§ DIRECTIONS FOR THIS TASK
Each line from the one holding "change the delimiter." to the end of the listing below must be given again exactly as it appears.

[Opening RECORDS FOR THIS EXERCISE section]

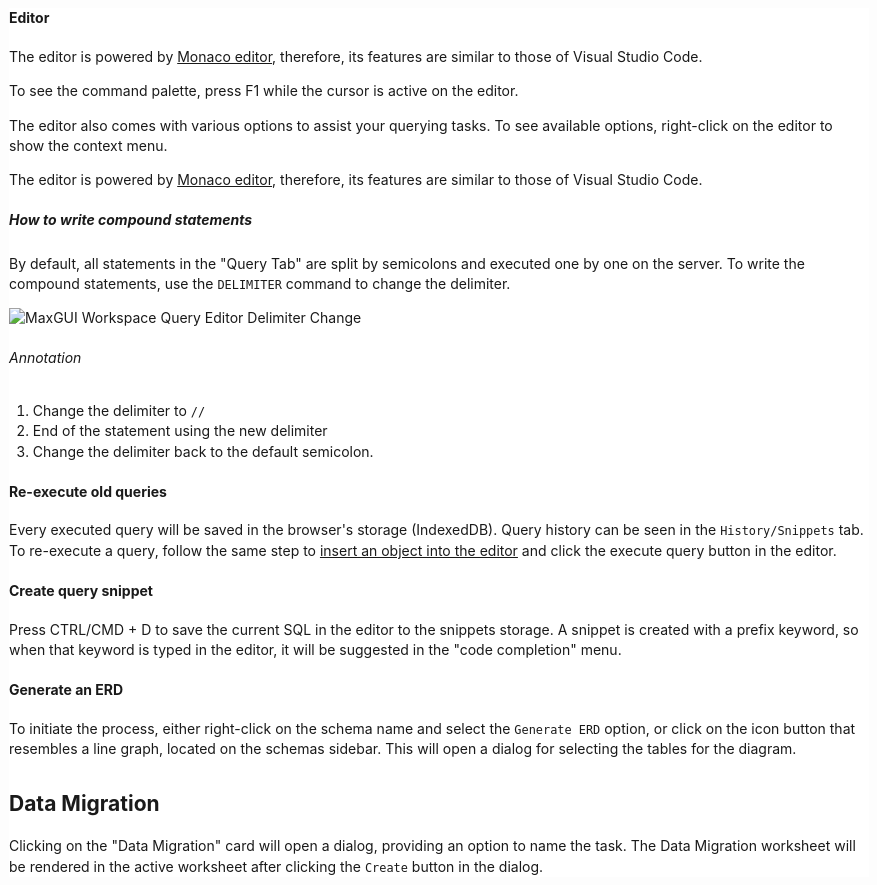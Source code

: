 #### Editor

The editor is powered by [Monaco editor](https://microsoft.github.io/monaco-editor/), therefore, its features are similar to those of
Visual Studio Code.

To see the command palette, press F1 while the cursor is active on the editor.

The editor also comes with various options to assist your querying tasks. To see
available options, right-click on the editor to show the context menu.

The editor is powered by [Monaco editor](https://mariadb.com/kb/en/delimiters/), therefore, its features are similar to those of
Visual Studio Code.

##### How to write compound statements

By default, all statements in the "Query Tab" are split by semicolons and
executed one by one on the server. To write the compound statements, use
the `DELIMITER` command to change the delimiter.

![MaxGUI Workspace Query Editor Delimiter Change](./images/MaxGUI-workspace-query-editor-delimiter-change.png)

###### Annotation

1.  Change the delimiter to `//`
2.  End of the statement using the new delimiter
3.  Change the delimiter back to the default semicolon.

#### Re-execute old queries

Every executed query will be saved in the browser's storage (IndexedDB).
Query history can be seen in the `History/Snippets` tab.
To re-execute a query, follow the same step to [insert an object into the editor](#quickly-insert-an-object-into-the-editor)
and click the execute query button in the editor.

#### Create query snippet

Press CTRL/CMD + D to save the current SQL in the editor to the snippets storage.
A snippet is created with a prefix keyword, so when that keyword is typed in
the editor, it will be suggested in the "code completion" menu.

#### Generate an ERD

To initiate the process, either right-click on the schema name and select the
`Generate ERD` option, or click on the icon button that resembles a line graph,
located on the schemas sidebar. This will open a dialog for selecting the
tables for the diagram.

## Data Migration

Clicking on the "Data Migration" card will open a dialog, providing an option
to name the task. The Data Migration worksheet will be rendered in the active
worksheet after clicking the `Create` button in the dialog.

[Closing RECORDS FOR THIS EXERCISE section]

§ THE ANSWER
the `DELIMITER` command to change the delimiter.

![MaxGUI Workspace Query Editor Delimiter Change](./images/MaxGUI-workspace-query-editor-delimiter-change.png)

###### Annotation

1.  Change the delimiter to `//`
2.  End of the statement using the new delimiter
3.  Change the delimiter back to the default semicolon.

#### Re-execute old queries

Every executed query will be saved in the browser's storage (IndexedDB).
Query history can be seen in the `History/Snippets` tab.
To re-execute a query, follow the same step to [insert an object into the editor](#quickly-insert-an-object-into-the-editor)
and click the execute query button in the editor.

#### Create query snippet

Press CTRL/CMD + D to save the current SQL in the editor to the snippets storage.
A snippet is created with a prefix keyword, so when that keyword is typed in
the editor, it will be suggested in the "code completion" menu.

#### Generate an ERD

To initiate the process, either right-click on the schema name and select the
`Generate ERD` option, or click on the icon button that resembles a line graph,
located on the schemas sidebar. This will open a dialog for selecting the
tables for the diagram.

## Data Migration

Clicking on the "Data Migration" card will open a dialog, providing an option
to name the task. The Data Migration worksheet will be rendered in the active
worksheet after clicking the `Create` button in the dialog.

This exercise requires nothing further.